Khorasan plays a stately French horn, spelt soars on cello, and sweet veganic raisins add a sprightly lilt on oboe. But it’s yeast that orchestrates the final crescendo. Deep within ovens, this unsung ingredient brings the classic composition together, swelling dough into warm loaves ready to be sliced, savored and remembered.
At center stage stands Dr. Sai Lee, the maestro responsible for the quality and outstanding performances of this rhapsodic yeast. A microbiologist by training, he selected the perfect ingredient for growing yeast — molasses — and the best non-GMO source for creating molasses that he could find: pure Hawaiian sugar cane.
That choice was emblematic of Dr. Lee’s penchant for scrutinizing details while also considering long-term consequences. Competing yeast producers often use beet sugar or high fructose corn syrup made from corn starch as a raw ingredient. Genetic modification of corn, of course, has been extensive; and just last year the USDA approved the planting of a GMO “Roundup ready” variety of sugar beet. Maintaining a wholly non-GMO facility is a top priority for Dr. Lee and his company, British Columbia-based Pacific Fermentation.

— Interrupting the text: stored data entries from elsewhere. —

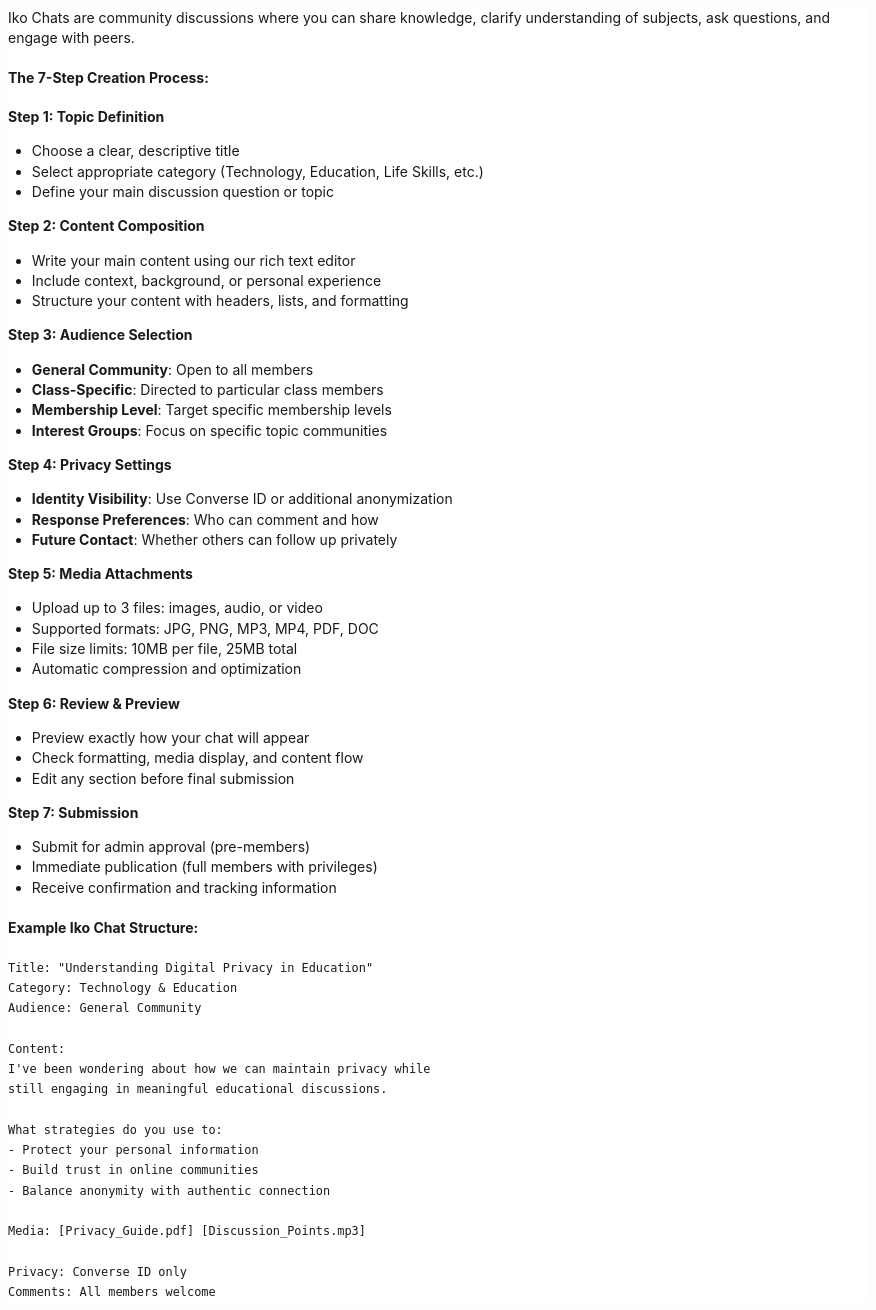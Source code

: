 Iko Chats are community discussions where you can share knowledge, clarify understanding of subjects, ask questions, and engage with peers.

#### The 7-Step Creation Process:

**Step 1: Topic Definition**
- Choose a clear, descriptive title
- Select appropriate category (Technology, Education, Life Skills, etc.)
- Define your main discussion question or topic

**Step 2: Content Composition**
- Write your main content using our rich text editor
- Include context, background, or personal experience
- Structure your content with headers, lists, and formatting

**Step 3: Audience Selection**
- **General Community**: Open to all members
- **Class-Specific**: Directed to particular class members
- **Membership Level**: Target specific membership levels
- **Interest Groups**: Focus on specific topic communities

**Step 4: Privacy Settings**
- **Identity Visibility**: Use Converse ID or additional anonymization
- **Response Preferences**: Who can comment and how
- **Future Contact**: Whether others can follow up privately

**Step 5: Media Attachments**
- Upload up to 3 files: images, audio, or video
- Supported formats: JPG, PNG, MP3, MP4, PDF, DOC
- File size limits: 10MB per file, 25MB total
- Automatic compression and optimization

**Step 6: Review & Preview**
- Preview exactly how your chat will appear
- Check formatting, media display, and content flow
- Edit any section before final submission

**Step 7: Submission**
- Submit for admin approval (pre-members)
- Immediate publication (full members with privileges)
- Receive confirmation and tracking information

#### Example Iko Chat Structure:
```
Title: "Understanding Digital Privacy in Education"
Category: Technology & Education
Audience: General Community

Content:
I've been wondering about how we can maintain privacy while 
still engaging in meaningful educational discussions. 

What strategies do you use to:
- Protect your personal information
- Build trust in online communities  
- Balance anonymity with authentic connection

Media: [Privacy_Guide.pdf] [Discussion_Points.mp3]

Privacy: Converse ID only
Comments: All members welcome
```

“The good thing about the molasses is basically it supplies all the required materials that the yeast would need,” Dr. Lee explains with the enthusiasm you would expect from an innovator who sometimes spends 36 hours at a stretch overseeing production.

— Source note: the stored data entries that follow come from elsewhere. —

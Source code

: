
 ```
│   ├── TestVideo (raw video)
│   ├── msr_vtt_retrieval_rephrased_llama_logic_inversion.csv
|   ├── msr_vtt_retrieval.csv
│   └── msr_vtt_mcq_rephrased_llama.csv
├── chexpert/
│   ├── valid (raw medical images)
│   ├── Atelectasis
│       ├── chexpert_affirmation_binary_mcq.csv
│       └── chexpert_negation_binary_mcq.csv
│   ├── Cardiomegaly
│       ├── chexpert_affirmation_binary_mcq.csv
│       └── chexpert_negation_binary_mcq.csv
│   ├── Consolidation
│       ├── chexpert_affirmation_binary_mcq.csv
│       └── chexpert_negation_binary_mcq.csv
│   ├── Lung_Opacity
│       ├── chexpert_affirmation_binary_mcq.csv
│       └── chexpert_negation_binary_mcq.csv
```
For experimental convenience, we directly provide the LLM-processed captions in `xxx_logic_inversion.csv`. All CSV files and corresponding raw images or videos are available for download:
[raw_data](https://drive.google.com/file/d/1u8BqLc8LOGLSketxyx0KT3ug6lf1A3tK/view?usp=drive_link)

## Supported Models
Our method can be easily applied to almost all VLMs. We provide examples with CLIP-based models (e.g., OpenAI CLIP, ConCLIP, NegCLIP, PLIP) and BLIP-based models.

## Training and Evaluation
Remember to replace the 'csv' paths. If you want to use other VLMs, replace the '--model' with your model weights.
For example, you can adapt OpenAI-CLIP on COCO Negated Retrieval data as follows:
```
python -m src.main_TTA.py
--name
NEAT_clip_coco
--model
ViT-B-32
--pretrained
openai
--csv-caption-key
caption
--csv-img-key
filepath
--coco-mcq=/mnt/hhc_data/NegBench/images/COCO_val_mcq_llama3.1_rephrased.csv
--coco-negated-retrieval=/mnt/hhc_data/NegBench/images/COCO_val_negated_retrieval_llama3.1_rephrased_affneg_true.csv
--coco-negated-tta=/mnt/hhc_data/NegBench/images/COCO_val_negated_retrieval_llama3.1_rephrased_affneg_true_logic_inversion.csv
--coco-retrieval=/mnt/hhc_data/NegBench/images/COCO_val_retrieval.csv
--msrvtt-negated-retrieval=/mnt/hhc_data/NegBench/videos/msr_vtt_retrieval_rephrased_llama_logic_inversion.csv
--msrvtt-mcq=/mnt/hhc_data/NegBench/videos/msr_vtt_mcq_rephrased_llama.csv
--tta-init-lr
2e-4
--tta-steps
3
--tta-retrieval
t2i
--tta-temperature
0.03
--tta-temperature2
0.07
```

“Basically the yeast is a very, very simple organism. You only need a carbon source, which comes from molasses. You need a phosphate source, which is also present in molasses. You also need a nitrogen source, which also comes from molasses. Between the carbon, nitrogen and phosphorus, you build up a protein block, and that’s what makes it grow. Of course the biggest bulk of the carbon source is in the form of the sugar.”

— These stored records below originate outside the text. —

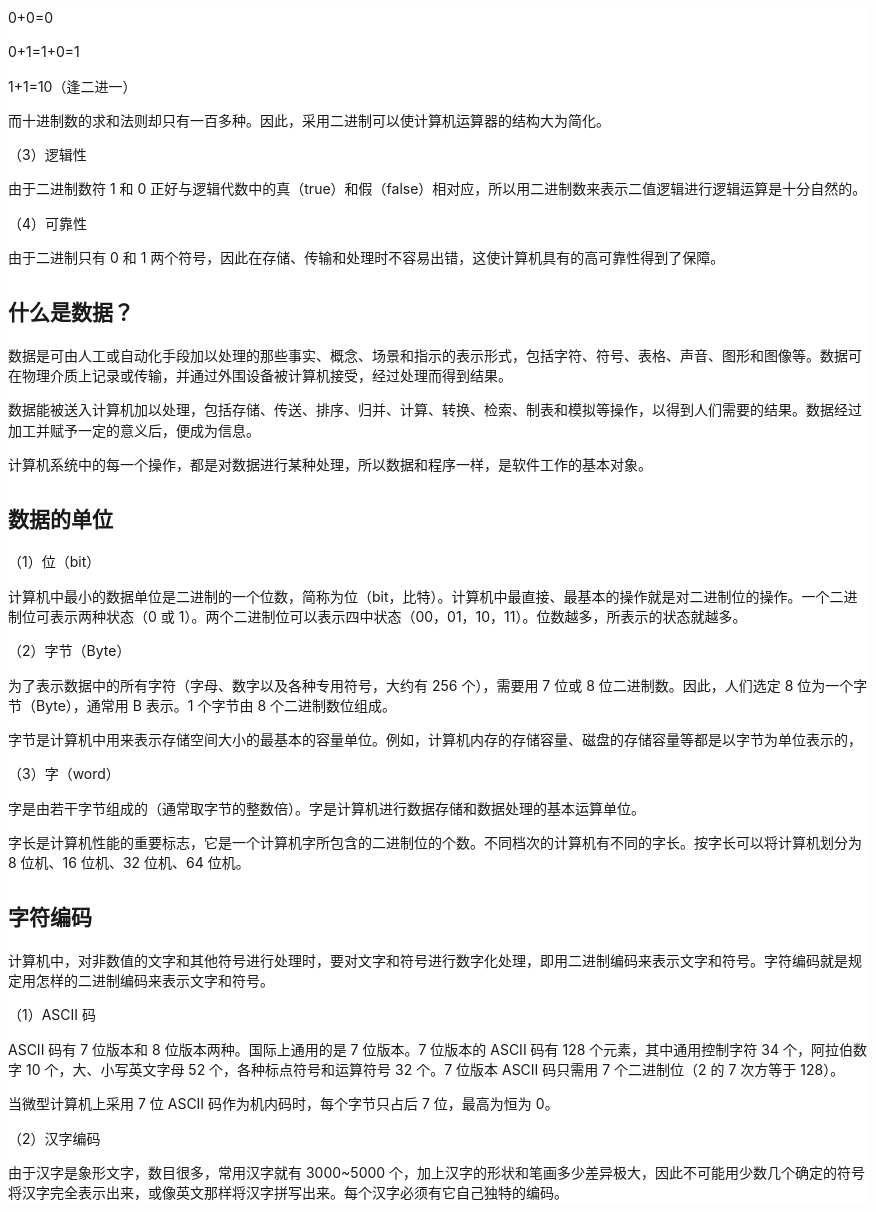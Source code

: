 0+0=0

0+1=1+0=1

1+1=10（逢二进一）

而十进制数的求和法则却只有一百多种。因此，采用二进制可以使计算机运算器的结构大为简化。

（3）逻辑性

由于二进制数符 1 和 0 正好与逻辑代数中的真（true）和假（false）相对应，所以用二进制数来表示二值逻辑进行逻辑运算是十分自然的。

（4）可靠性

由于二进制只有 0 和 1 两个符号，因此在存储、传输和处理时不容易出错，这使计算机具有的高可靠性得到了保障。

## 什么是数据？

数据是可由人工或自动化手段加以处理的那些事实、概念、场景和指示的表示形式，包括字符、符号、表格、声音、图形和图像等。数据可在物理介质上记录或传输，并通过外围设备被计算机接受，经过处理而得到结果。

数据能被送入计算机加以处理，包括存储、传送、排序、归并、计算、转换、检索、制表和模拟等操作，以得到人们需要的结果。数据经过加工并赋予一定的意义后，便成为信息。

计算机系统中的每一个操作，都是对数据进行某种处理，所以数据和程序一样，是软件工作的基本对象。

## 数据的单位

（1）位（bit）

计算机中最小的数据单位是二进制的一个位数，简称为位（bit，比特）。计算机中最直接、最基本的操作就是对二进制位的操作。一个二进制位可表示两种状态（0 或 1）。两个二进制位可以表示四中状态（00，01，10，11）。位数越多，所表示的状态就越多。

（2）字节（Byte）

为了表示数据中的所有字符（字母、数字以及各种专用符号，大约有 256 个），需要用 7 位或 8 位二进制数。因此，人们选定 8 位为一个字节（Byte），通常用 B 表示。1 个字节由 8 个二进制数位组成。

字节是计算机中用来表示存储空间大小的最基本的容量单位。例如，计算机内存的存储容量、磁盘的存储容量等都是以字节为单位表示的，

（3）字（word）

字是由若干字节组成的（通常取字节的整数倍）。字是计算机进行数据存储和数据处理的基本运算单位。

字长是计算机性能的重要标志，它是一个计算机字所包含的二进制位的个数。不同档次的计算机有不同的字长。按字长可以将计算机划分为 8 位机、16 位机、32 位机、64 位机。

## 字符编码

计算机中，对非数值的文字和其他符号进行处理时，要对文字和符号进行数字化处理，即用二进制编码来表示文字和符号。字符编码就是规定用怎样的二进制编码来表示文字和符号。

（1）ASCII 码

ASCII 码有 7 位版本和 8 位版本两种。国际上通用的是 7 位版本。7 位版本的 ASCII 码有 128 个元素，其中通用控制字符 34 个，阿拉伯数字 10 个，大、小写英文字母 52 个，各种标点符号和运算符号 32 个。7 位版本 ASCII 码只需用 7 个二进制位（2 的 7 次方等于 128）。

当微型计算机上采用 7 位 ASCII 码作为机内码时，每个字节只占后 7 位，最高为恒为 0。

（2）汉字编码

由于汉字是象形文字，数目很多，常用汉字就有 3000~5000 个，加上汉字的形状和笔画多少差异极大，因此不可能用少数几个确定的符号将汉字完全表示出来，或像英文那样将汉字拼写出来。每个汉字必须有它自己独特的编码。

Dr. Lee is proud of the fact that his family business is able to thrive in competition with large industrial food companies. “We put 120 percent into whatever we do,” he says. “That’s the biggest advantage of being a small company, you put full attention to what you do at all times and try to provide the best product, the best price and the best service for the customer.”
It helps to be an undisputed expert in your field, too. Dr. Lee has a doctorate in microbiology from McGill University in Montreal, and has decades of experience working in yeast production at facilities around the world. Once, working in Mauritius, off the South African coast, he devised a remarkably intuitive system for conserving the local resources. His facility captured the liquid by-product from centrifugal separation and used it to fertilize the sugar cane field that was supplying the raw material for growing the yeast. Dr. Lee was living, imagining and acting on sustainability long before it became the fashion.
He also has a lifelong commitment to keeping the list of production ingredients simple, with no artificial additives of any kind. Unlike many food conglomerates, Pacific Fermentation doesn’t believe in introducing experimental compounds into what is essentially a very simple process. “The biggest problem is they do not know the ultimate effect on human beings, the long-term effect,” he says.
This guiding belief in simplicity is a key reason there is such a natural fit between Pacific Fermentation and One Degree, not to mention the other great themes in Dr. Lee’s opus: the shared values of transparency, environmental consciousness and ingredient integrity. The result is a beautiful resonance, as inspiring as a rising crescendo, and as sweet as molasses.